### [Task brief]
All that should come back is the lines of the data below from the one containing "- ✅ Architecture React/Vite comprise" to the one containing "4. **Documentation** de setup et architecture", inclusive, exactly as they stand.
--- START ---
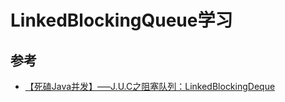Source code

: # LinkedBlockingQueue学习


## 参考

- [【死磕Java并发】—–J.U.C之阻塞队列：LinkedBlockingDeque](http://cmsblogs.com/?p=2437)

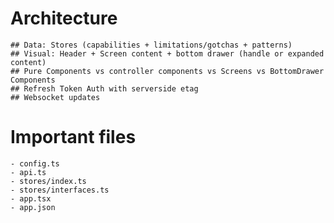 # Architecture
    ## Data: Stores (capabilities + limitations/gotchas + patterns)
    ## Visual: Header + Screen content + bottom drawer (handle or expanded content)
    ## Pure Components vs controller components vs Screens vs BottomDrawer Components
    ## Refresh Token Auth with serverside etag
    ## Websocket updates
# Important files
    - config.ts
    - api.ts
    - stores/index.ts
    - stores/interfaces.ts
    - app.tsx
    - app.json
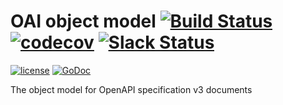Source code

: # OAI object model [![Build Status](https://travis-ci.org/go-openapi/spec3.svg?branch=master)](https://travis-ci.org/go-openapi/spec3) [![codecov](https://codecov.io/gh/go-openapi/spec3/branch/master/graph/badge.svg)](https://codecov.io/gh/go-openapi/spec3) [![Slack Status](https://slackin.goswagger.io/badge.svg)](https://slackin.goswagger.io)

[![license](http://img.shields.io/badge/license-Apache%20v2-orange.svg)](https://raw.githubusercontent.com/go-openapi/spec3/master/LICENSE) [![GoDoc](https://godoc.org/github.com/go-openapi/spec3?status.svg)](http://godoc.org/github.com/go-openapi/spec3)

The object model for OpenAPI specification v3 documents
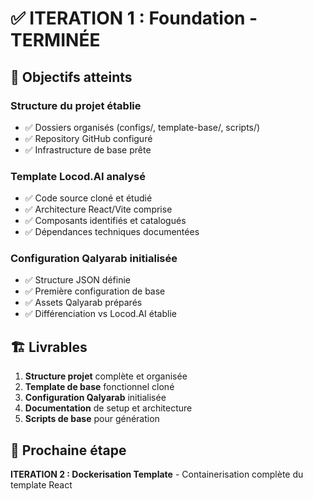 # ✅ ITERATION 1 : Foundation - TERMINÉE

## 🎯 Objectifs atteints

### Structure du projet établie
- ✅ Dossiers organisés (configs/, template-base/, scripts/)
- ✅ Repository GitHub configuré
- ✅ Infrastructure de base prête

### Template Locod.AI analysé
- ✅ Code source cloné et étudié
- ✅ Architecture React/Vite comprise
- ✅ Composants identifiés et catalogués
- ✅ Dépendances techniques documentées

### Configuration Qalyarab initialisée
- ✅ Structure JSON définie
- ✅ Première configuration de base
- ✅ Assets Qalyarab préparés
- ✅ Différenciation vs Locod.AI établie

## 🏗️ Livrables

1. **Structure projet** complète et organisée
2. **Template de base** fonctionnel cloné
3. **Configuration Qalyarab** initialisée
4. **Documentation** de setup et architecture
5. **Scripts de base** pour génération

## 🚀 Prochaine étape

**ITERATION 2 : Dockerisation Template** - Containerisation complète du template React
--- END ---
### [Task solution]
- ✅ Architecture React/Vite comprise
- ✅ Composants identifiés et catalogués
- ✅ Dépendances techniques documentées

### Configuration Qalyarab initialisée
- ✅ Structure JSON définie
- ✅ Première configuration de base
- ✅ Assets Qalyarab préparés
- ✅ Différenciation vs Locod.AI établie

## 🏗️ Livrables

1. **Structure projet** complète et organisée
2. **Template de base** fonctionnel cloné
3. **Configuration Qalyarab** initialisée
4. **Documentation** de setup et architecture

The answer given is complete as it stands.